While waiting for my publisher’s proofreader to challenge my editor’s changes to my latest manuscript, I have had time to reflect on a reader’s review of my first novel, The Book of Ruin.

The reader wrote, “JAYZUS! I wish i were a WOMAN !!!!! THEN I COULD TOO BE THE GREATEST PILOT WHO EVER LIVED IN ALL THE GALAXY!!!!…This book was SO FCKNG BAD, I stopped reading at Page 12 and returned it (sic).”

He was referring to a scene early in the novel where my protagonist, a veteran senior chief, says this about a rookie ranger: “…(She) had shown Weir some of the best piloting he had seen in years. He couldn’t tell her that, for it would fuel her cockiness, but he didn’t want to dampen her spirit…”

While he’s entitled to his opinion, I considered the scene that triggered his bile fairly innocuous. Bewildered, I did some digging. According to his book review platform, he has reviewed 378 books, giving, on average, 1.8 stars. Okay, the guy’s a harsh grader. I’ve had professors like him, but then I looked at his other reviews.

He said this about another novel. “IN MY OPINION, this is just the same old trite bullsht. The wimmins is waaayyyy stronger and smarter than the mens (sic).”

He blasted another book this way. “By reading this I found that the best fighters and scouts in the history of the entire world have always been women. And are women (sic).”
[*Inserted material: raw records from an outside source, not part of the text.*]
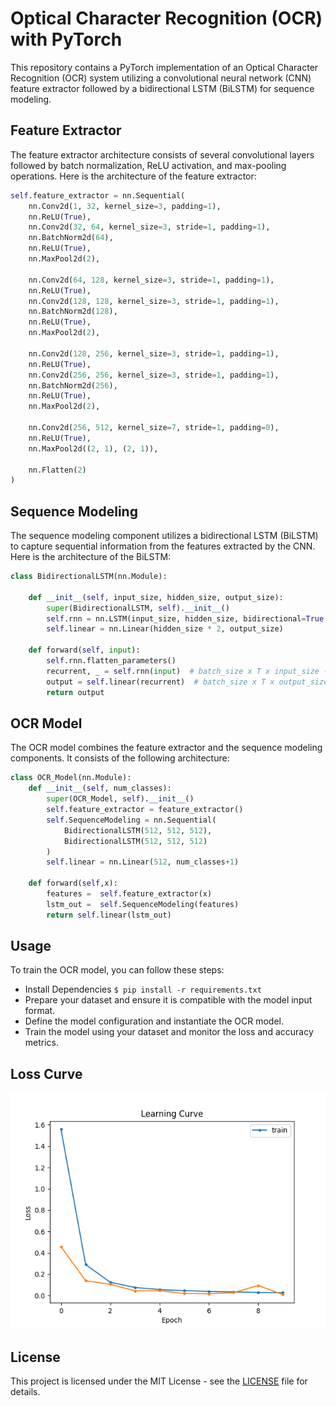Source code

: <h1>Optical Character Recognition (OCR) with PyTorch</h1>

<p>This repository contains a PyTorch implementation of an Optical Character Recognition (OCR) system utilizing a convolutional neural network (CNN) feature extractor followed by a bidirectional LSTM (BiLSTM) for sequence modeling.</p>

<h2>Feature Extractor</h2>

<p>The feature extractor architecture consists of several convolutional layers followed by batch normalization, ReLU activation, and max-pooling operations. Here is the architecture of the feature extractor:</p>

```py
self.feature_extractor = nn.Sequential(
    nn.Conv2d(1, 32, kernel_size=3, padding=1),
    nn.ReLU(True),
    nn.Conv2d(32, 64, kernel_size=3, stride=1, padding=1),
    nn.BatchNorm2d(64),
    nn.ReLU(True),
    nn.MaxPool2d(2), 

    nn.Conv2d(64, 128, kernel_size=3, stride=1, padding=1),
    nn.ReLU(True),
    nn.Conv2d(128, 128, kernel_size=3, stride=1, padding=1),
    nn.BatchNorm2d(128),
    nn.ReLU(True),
    nn.MaxPool2d(2), 

    nn.Conv2d(128, 256, kernel_size=3, stride=1, padding=1),
    nn.ReLU(True),
    nn.Conv2d(256, 256, kernel_size=3, stride=1, padding=1),
    nn.BatchNorm2d(256),
    nn.ReLU(True),
    nn.MaxPool2d(2),

    nn.Conv2d(256, 512, kernel_size=7, stride=1, padding=0),
    nn.ReLU(True),
    nn.MaxPool2d((2, 1), (2, 1)),

    nn.Flatten(2)
)
```

<h2>Sequence Modeling</h2>

<p>The sequence modeling component utilizes a bidirectional LSTM (BiLSTM) to capture sequential information from the features extracted by the CNN. Here is the architecture of the BiLSTM:</p>

```py
class BidirectionalLSTM(nn.Module):

    def __init__(self, input_size, hidden_size, output_size):
        super(BidirectionalLSTM, self).__init__()
        self.rnn = nn.LSTM(input_size, hidden_size, bidirectional=True, batch_first=True)
        self.linear = nn.Linear(hidden_size * 2, output_size)

    def forward(self, input):
        self.rnn.flatten_parameters()
        recurrent, _ = self.rnn(input)  # batch_size x T x input_size -&gt; batch_size x T x (2*hidden_size)
        output = self.linear(recurrent)  # batch_size x T x output_size
        return output
```

<h2>OCR Model</h2>

<p>The OCR model combines the feature extractor and the sequence modeling components. It consists of the following architecture:</p>

```py
class OCR_Model(nn.Module):
    def __init__(self, num_classes):
        super(OCR_Model, self).__init__()
        self.feature_extractor = feature_extractor()
        self.SequenceModeling = nn.Sequential(
            BidirectionalLSTM(512, 512, 512),
            BidirectionalLSTM(512, 512, 512)
        )
        self.linear = nn.Linear(512, num_classes+1)

    def forward(self,x):
        features =  self.feature_extractor(x)
        lstm_out =  self.SequenceModeling(features)
        return self.linear(lstm_out)
```

<h2>Usage</h2>

<p>To train the OCR model, you can follow these steps:</p>


- Install Dependencies `$ pip install -r requirements.txt`
- Prepare your dataset and ensure it is compatible with the model input format.
- Define the model configuration and instantiate the OCR model.
- Train the model using your dataset and monitor the loss and accuracy metrics.

<h2>Loss Curve</h2>
<img src="images/loss.png" alt="Example OCR" style="max-width: 100%; height: auto;">



<h2>License</h2>

<p>This project is licensed under the MIT License - see the <a href="LICENSE">LICENSE</a> file for details.</p>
And in another review: “…A WORLD WHERE WOMEN SEEM TO HAVE ALL THE MUSCLES AND BRAINS, and are more soldierly than the crappy Neanderthal men, (sic)…”

And,

“O! M! G! I wish I were a woman!!!! I really need to read more books BY women and ABOUT women!! They hold so many surprises and things I never knew!!! (sic).”

There are more reviews like that.

The reviewer is an older male (like me), and I had two reactions to his words. I disagree with his implied claim that women are incapable of being warriors. In my thirty years policing South Florida streets, I found women cops to be just as tough and smart as men.

I also view his words as evidence of the backlash against women for their progress in filling traditional male roles. The U.S military has opened up combat arms to women. They are fighter pilots, submariners and special ops operators. Females comprise more than sixteen percent of American cops and almost twenty-five percent of Miami-Dade County police officers.

Some have claimed that the collapse of masculine roles in our culture has led to a “hyperbolic male reaction to minuscule improvements to women’s rights.”

I agree with Susan Faludi, who wrote, “(T)he once-valued male attributes of craft, loyalty, and social utility are no longer honored, much less rewarded.”

William Goode, a sociologist, has argued many men view “even small losses of deference, advantages or opportunities (to women) as large threats.”

Many men compensate for their insecurity with toxic masculinity, which emboldens domination, devaluation of women, homophobia and wanton violence.

I got lucky. I found a career that served the greater good through a mutual effort, a beneficial role most men want. However, too few such jobs now exist in our culture, leaving men frustrated and apprehensive. Susan Faludi posed the question our society currently faces in an essay. Will American manhood come down on the side of nurturance or the curled lip and exaggerated snarl of aggrieved aggression?